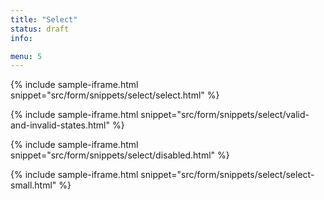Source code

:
 ```yaml
---
title: "Select"
status: draft
info:

menu: 5
---
```


{% include sample-iframe.html snippet="src/form/snippets/select/select.html" %}

{% include sample-iframe.html snippet="src/form/snippets/select/valid-and-invalid-states.html" %}

{% include sample-iframe.html snippet="src/form/snippets/select/disabled.html" %}

{% include sample-iframe.html snippet="src/form/snippets/select/select-small.html" %}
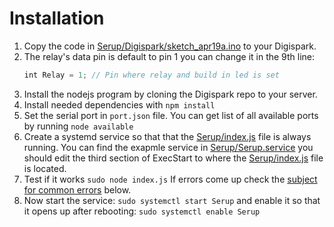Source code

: # Installation
1. Copy the code in [Serup/Digispark/sketch_apr19a.ino](https://github.com/JAAKKQ/Serup/blob/9cc2eb3eda77c6d3fff1ad7565a52c964c34f214/arduino/sketch_apr19a/sketch_apr19a.ino) to your Digispark.
2. The relay's data pin is default to pin 1 you can change it in the 9th line:
    ```JavaScript
    int Relay = 1; // Pin where relay and build in led is set
    ```
3. Install the nodejs program by cloning the Digispark repo to your server.
4. Install needed dependencies with `npm install`
5. Set the serial port in `port.json` file. You can get list of all available ports by running `node available`
6. Create a systemd service so that that the [Serup/index.js](https://github.com/JAAKKQ/Serup/blob/36ca9b89a94d03b8ee28af13ca9a03aace742f46/index.js) file is always running. You can find the exapmle service in [Serup/Serup.service](https://github.com/JAAKKQ/Serup/blob/36ca9b89a94d03b8ee28af13ca9a03aace742f46/Serup.service) you should edit the third section of ExecStart to where the [Serup/index.js](https://github.com/JAAKKQ/Serup/blob/36ca9b89a94d03b8ee28af13ca9a03aace742f46/index.js) file is located.
7. Test if it works `sudo node index.js` If errors come up check the [subject for common errors](https://github.com/JAAKKQ/Serup#common-errors) below.
8. Now start the service: `sudo systemctl start Serup` and enable it so that it opens up after rebooting: `sudo systemctl enable Serup`
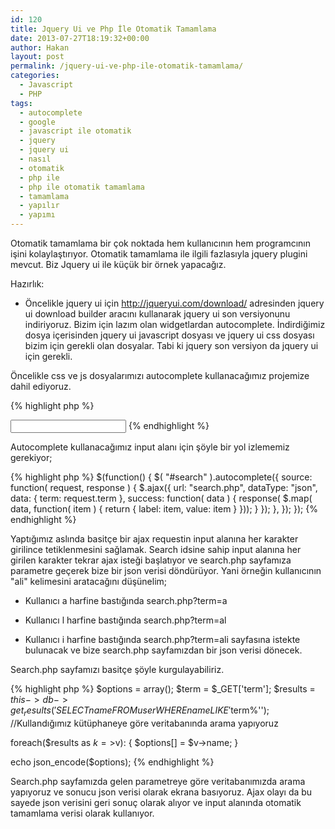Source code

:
 ```yaml
---
id: 120
title: Jquery Ui ve Php İle Otomatik Tamamlama
date: 2013-07-27T18:19:32+00:00
author: Hakan
layout: post
permalink: /jquery-ui-ve-php-ile-otomatik-tamamlama/
categories:
  - Javascript
  - PHP
tags:
  - autocomplete
  - google
  - javascript ile otomatik
  - jquery
  - jquery ui
  - nasıl
  - otomatik
  - php ile
  - php ile otomatik tamamlama
  - tamamlama
  - yapılır
  - yapımı
---
```

Otomatik tamamlama bir çok noktada hem kullanıcının hem programcının işini kolaylaştırıyor. Otomatik tamamlama ile ilgili fazlasıyla jquery plugini mevcut. Biz Jquery ui ile küçük bir örnek yapacağız.

Hazırlık:

- Öncelikle jquery ui için http://jqueryui.com/download/ adresinden jquery ui download builder aracını kullanarak jquery ui son versiyonunu indiriyoruz. Bizim için lazım olan widgetlardan autocomplete. İndirdiğimiz dosya içerisinden jquery ui javascript dosyası ve jquery ui css dosyası bizim için gerekli olan dosyalar. Tabi ki jquery son versiyon da jquery ui için gerekli.<!--more-->

Öncelikle css ve js dosyalarımızı autocomplete kullanacağımız projemize dahil ediyoruz.

{% highlight php %}
<link rel="stylesheet" type="text/css" href="css/jquery-ui-1.10.3.custom.css">
<script type="text/javascript" src="js/jquery-ui-1.10.3.custom.min.js"></script>
<input type="text" id="search" name="search" >
{% endhighlight %}

Autocomplete kullanacağımız input alanı için şöyle bir yol izlememiz gerekiyor;

{% highlight php %} 
$(function() { 
    $( "#search" ).autocomplete({
      source: function( request, response ) {
        $.ajax({
          url: "search.php",
          dataType: "json",
          data: {
		term: request.term
          },
          success: function( data ) {
            response( $.map( data, function( item ) {
              return {
                label: item,
                value: item
              }
            }));
          }
        });
      },
    });
});
{% endhighlight %} 
    

Yaptığımız aslında basitçe bir ajax requestin input alanına her karakter girilince tetiklenmesini sağlamak. Search idsine sahip input alanına her girilen karakter tekrar ajax isteği başlatıyor ve search.php sayfamıza parametre geçerek bize bir json verisi döndürüyor. Yani örneğin kullanıcının "ali" kelimesini aratacağını düşünelim;

- Kullanıcı a harfine bastığında search.php?term=a
  
- Kullanıcı l harfine bastığında search.php?term=al
  
- Kullanıcı i harfine bastığında search.php?term=ali sayfasına istekte bulunacak ve bize search.php sayfamızdan bir json verisi dönecek. 

Search.php sayfamızı basitçe şöyle kurgulayabiliriz.

{% highlight php %} 
$options = array();
$term    = $_GET['term'];
$results = $this->db->get_results('SELECT name FROM user WHERE name LIKE '$term%''); //Kullandığımız kütüphaneye göre veritabanında arama yapıyoruz

foreach($results as $k=>$v):
{
   $options[] = $v->name;
}

echo json_encode($options);
{% endhighlight %}

Search.php sayfamızda gelen parametreye göre veritabanımızda arama yapıyoruz ve sonucu json verisi olarak ekrana basıyoruz. Ajax olayı da bu sayede json verisini geri sonuç olarak alıyor ve input alanında otomatik tamamlama verisi olarak kullanıyor.
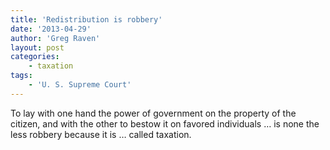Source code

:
 ```yaml
---
title: 'Redistribution is robbery'
date: '2013-04-29'
author: 'Greg Raven'
layout: post
categories:
    - taxation
tags:
    - 'U. S. Supreme Court'
---
```


To lay with one hand the power of government on the property of the citizen, and with the other to bestow it on favored individuals … is none the less robbery because it is … called taxation.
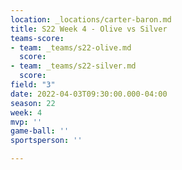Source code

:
 ```yaml
---
location: _locations/carter-baron.md
title: S22 Week 4 - Olive vs Silver
teams-score:
- team: _teams/s22-olive.md
  score: 
- team: _teams/s22-silver.md
  score: 
field: "3"
date: 2022-04-03T09:30:00.000-04:00
season: 22
week: 4
mvp: ''
game-ball: ''
sportsperson: ''

---
```

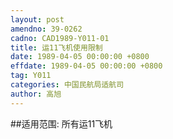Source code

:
 ```yaml
---
layout: post
amendno: 39-0262
cadno: CAD1989-Y011-01
title: 运11飞机使用限制
date: 1989-04-05 00:00:00 +0800
effdate: 1989-04-05 00:00:00 +0800
tag: Y011
categories: 中国民航局适航司
author: 高旭
---
```


##适用范围:
所有运11飞机

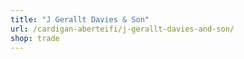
 ```yaml
---
title: "J Gerallt Davies & Son"
url: /cardigan-aberteifi/j-gerallt-davies-and-son/
shop: trade
---
```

# WORK REQUEST
Only the lines containing "relay" are needed; copy each of them from the data.

# ANSWER SECTION
2. The relay's data pin is default to pin 1 you can change it in the 9th line:
    int Relay = 1; // Pin where relay and build in led is set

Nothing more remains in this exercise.